Rawson and Sharon found Caradine walking
about in front of the garages. He had an idea they'd come that way. He kept it
brief. Yes, he'd go along with their plans. They parted and the smile of
triumph on the pair from Ahansic was so alike
as to make Caradine begin to wonder.
Harriet
Lafonde smiled too, as she looked up with the greeting lighting her face. She
rose gracefully from the chair under the wide-spreading trees with the
curiously flat pale-green leaves. The chair moved back silendy on the stone
patio flags.
"Well, Mr. Carter. So you have come to
collect your visa."
He
smiled unaffectedly at her. No doubt about it; she was charming. Her perfectly
styled gray hair caught a vagrant beam of green-tinted sunshine and for a
moment gleamed with a pure golden light. A trick, an optical illusion, but it
transformed her into an exciting woman ten years younger.
"If it is still available.
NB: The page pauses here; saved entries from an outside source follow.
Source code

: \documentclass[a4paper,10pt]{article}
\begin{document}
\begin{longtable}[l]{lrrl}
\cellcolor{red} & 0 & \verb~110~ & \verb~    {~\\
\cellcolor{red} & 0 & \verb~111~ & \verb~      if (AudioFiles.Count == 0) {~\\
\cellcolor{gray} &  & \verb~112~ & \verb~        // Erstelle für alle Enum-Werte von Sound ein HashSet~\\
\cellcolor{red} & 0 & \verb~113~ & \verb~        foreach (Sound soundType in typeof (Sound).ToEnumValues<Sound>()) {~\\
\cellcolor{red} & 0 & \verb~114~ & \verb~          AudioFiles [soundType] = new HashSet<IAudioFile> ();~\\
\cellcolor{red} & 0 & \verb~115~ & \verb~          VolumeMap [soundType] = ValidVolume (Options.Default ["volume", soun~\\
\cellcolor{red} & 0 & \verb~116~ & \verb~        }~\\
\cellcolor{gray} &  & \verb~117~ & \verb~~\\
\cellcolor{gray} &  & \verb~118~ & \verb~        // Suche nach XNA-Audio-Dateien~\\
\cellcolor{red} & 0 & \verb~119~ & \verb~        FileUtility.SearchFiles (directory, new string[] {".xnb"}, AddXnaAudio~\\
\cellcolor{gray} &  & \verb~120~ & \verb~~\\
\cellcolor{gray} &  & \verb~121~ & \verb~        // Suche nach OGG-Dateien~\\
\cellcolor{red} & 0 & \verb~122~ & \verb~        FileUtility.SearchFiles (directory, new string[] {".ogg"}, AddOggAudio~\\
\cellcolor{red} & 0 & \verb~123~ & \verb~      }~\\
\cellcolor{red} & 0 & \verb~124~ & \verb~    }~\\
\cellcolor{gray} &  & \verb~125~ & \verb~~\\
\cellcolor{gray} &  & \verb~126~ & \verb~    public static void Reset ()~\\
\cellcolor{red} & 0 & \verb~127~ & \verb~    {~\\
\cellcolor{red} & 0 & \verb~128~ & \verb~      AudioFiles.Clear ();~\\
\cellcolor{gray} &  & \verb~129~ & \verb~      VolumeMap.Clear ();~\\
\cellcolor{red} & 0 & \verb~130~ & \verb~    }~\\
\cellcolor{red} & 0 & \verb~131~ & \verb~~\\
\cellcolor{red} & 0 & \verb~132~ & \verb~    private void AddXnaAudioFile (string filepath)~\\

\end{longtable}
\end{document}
You know that I was for a time suspected of
murder?"
"Yes,
I know. So tiresome. But mistakes made by other
departments do not affect me yet, I trust. As far as my travel department is
involved, Mr. Carter, your visa is here, ready for you." She held out her
hand.
The
plastic-covered case was warm from her grasp, warm from the warmth of the blood
running in her veins. Caradine took it, feeling that warmth. He smiled.
"Thank
you . . . Harriet." He swallowed. "I'll probably be leaving tomorrow.
May I . . . that is, would you care to do me the honor of dining with me
tonight?"
She tilted back her head and looked at him
through long eyelashes. Then she laughed, a mellow
golden gong-note amid the tinkling sounds of falling water and bird song and
insect hum. Her eyes were a soul-drowning gray.
"I would be delighted,
John."
IX
Emotionless robots handled the luggage with superhuman
skill and expertise. Handbags, grips, suitcases, duffelbags, packing cases,
crates, shining alloy cylinders—all were smoothly operated by the robotic team
of loaders. The starship stood straddle-finned on the pad, the early sun
sending a gleam to strike and bounce in reflected glory from her needle nose.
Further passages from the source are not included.